I was 19 years old and working for the impresario Robert Stigwood. It started as a day like any other. I had crossed the road opposite my Islington flat to catch the 38 bus into work. The Robert Stigwood Organisation was in Mayfair close to Claridges Hotel so I would hop off the bus somewhere along Piccadilly and walk up through Berkeley Square to the RSO offices at 67 Brook Street.
But on this particular morning the bus never arrived and after waiting about 20 minutes I decided I would get in by some other means. A black cab came along, I hailed it and told the driver my destination.
“Brook Street, eh?” he repeated. “How much do you normally pay?”
It was an odd question to be asked by a London taxi driver but I told him roughly how much it was.
“I’ll tell you what, I’ll charge you that much regardless of what the meter reads but would you mind if I tried a new route avoiding the Angel and instead going round the back of King’s Cross and down to Marylebone?”
I said I didn’t mind how he got there as long as I only had to pay the usual fare and it didn’t take too long.
So off we went, meandering all over the place with the meter jumping up to far more than the usual amount. It did strike me that I was being taken for an almighty ride (literally) but the cabbie was true to his word and when we pulled up in Davies Street next to the side of Claridges Hotel, he said he would only charge me the original amount agreed.
“Cheers mate,” he said. “It’s always good to try different routes now and again.”
I was just paying him through the glass screen when suddenly a herd of photographers came thundering around the corner of Claridges. We both looked in their direction.
“What the hell?” said the cab driver.
But just before the pack of Fleet Street’s finest lensmen could reach us, a side door of the famous hotel flew open and some men in black suits came charging out shielding a man and a woman.
They came straight up to our black cab, opened the door and bundled the couple inside. One of the suits then gave my driver a fistful of banknotes and ordered him to drive off fast, which he did.
Thrown back into the seat I suddenly realised that the man beside me was Frank Sinatra and the woman Barbara Marx, who later became his wife.
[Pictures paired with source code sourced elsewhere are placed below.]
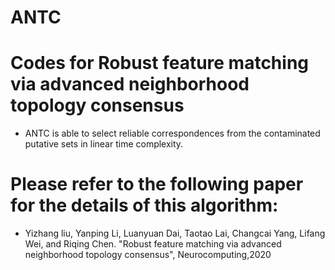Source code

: # ANTC


# Codes for Robust feature matching via advanced neighborhood topology consensus

* ANTC is able to select reliable correspondences from the contaminated putative sets in linear time complexity.
    
# Please refer to the following paper for the details of this algorithm:
* Yizhang liu, Yanping Li, Luanyuan Dai, Taotao Lai, Changcai Yang, Lifang Wei, and Riqing Chen. "Robust feature matching via advanced neighborhood topology consensus", Neurocomputing,2020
He was in London for a concert at the Royal Albert Hall; there had been much coverage in the press all that week.
We shot over the junction of Brook Street followed by photographers and popping flashbulbs.
When we were safely a few streets away, Sinatra turned to me and said “Sorry about that. We had to get out quick and this taxi was the first vehicle we saw.”
He then asked me where I was going and I explained that I was just about to get out and go to work. I kicked myself later that I didn’t make out that I had just got into the cab. It would have been interesting to know which destination we would have driven to?
The singer then asked the driver to pull over and let me out. He shook my hand and once again apologised for the intrusion.
As I stood on the kerb and watched him drive away I thought what an extraordinary event that would never have happened if that cabbie had taken the normal route!
I looked at my watch, I was going to be seriously late for work. But what an excuse I had to tell everyone.